RAW DATA:

________

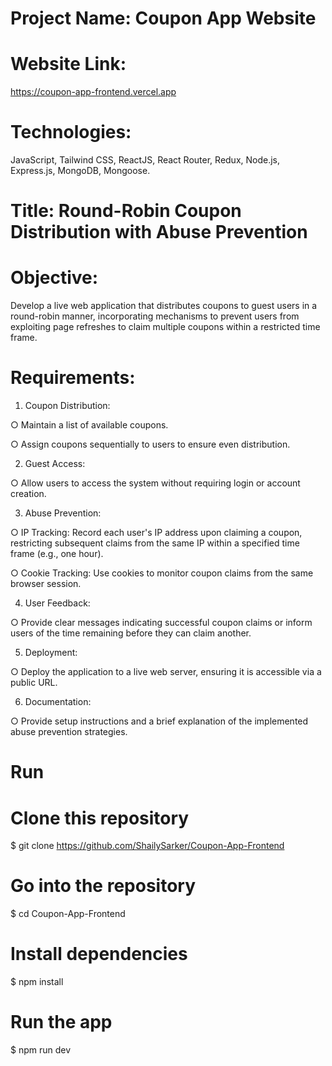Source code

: # Project Name: Coupon App Website

# Website Link:
https://coupon-app-frontend.vercel.app

# Technologies:
JavaScript, Tailwind CSS, ReactJS, React Router, Redux, Node.js, Express.js, MongoDB, Mongoose.

# Title: Round-Robin Coupon Distribution with Abuse Prevention 

# Objective: 
Develop a live web application that distributes coupons to guest users in a 
round-robin manner, incorporating mechanisms to prevent users from exploiting page refreshes to claim multiple coupons within a restricted time frame. 

# Requirements: 
1. Coupon Distribution: 

○ Maintain a list of available coupons. 

○ Assign coupons sequentially to users to ensure even distribution. 

2. Guest Access: 

○ Allow users to access the system without requiring login or account creation. 

3. Abuse Prevention: 

○ IP Tracking: Record each user's IP address upon claiming a coupon, restricting subsequent claims from the same IP within a specified time frame (e.g., one 
hour). 

○ Cookie Tracking: Use cookies to monitor coupon claims from the same browser session. 

4. User Feedback:

○ Provide clear messages indicating successful coupon claims or inform users of the time remaining before they can claim another.

5. Deployment: 

○ Deploy the application to a live web server, ensuring it is accessible via a public URL. 

6. Documentation: 

○ Provide setup instructions and a brief explanation of the implemented abuse prevention strategies.

# Run

# Clone this repository
$ git clone https://github.com/ShailySarker/Coupon-App-Frontend  

# Go into the repository
$ cd Coupon-App-Frontend

# Install dependencies
$ npm install

# Run the app
$ npm run dev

________

PROBLEM DESCRIPTION: Looking at the entries above, copy out every line in which "frame" occurs.

TASK ANSWER:
round-robin manner, incorporating mechanisms to prevent users from exploiting page refreshes to claim multiple coupons within a restricted time frame. 
○ IP Tracking: Record each user's IP address upon claiming a coupon, restricting subsequent claims from the same IP within a specified time frame (e.g., one 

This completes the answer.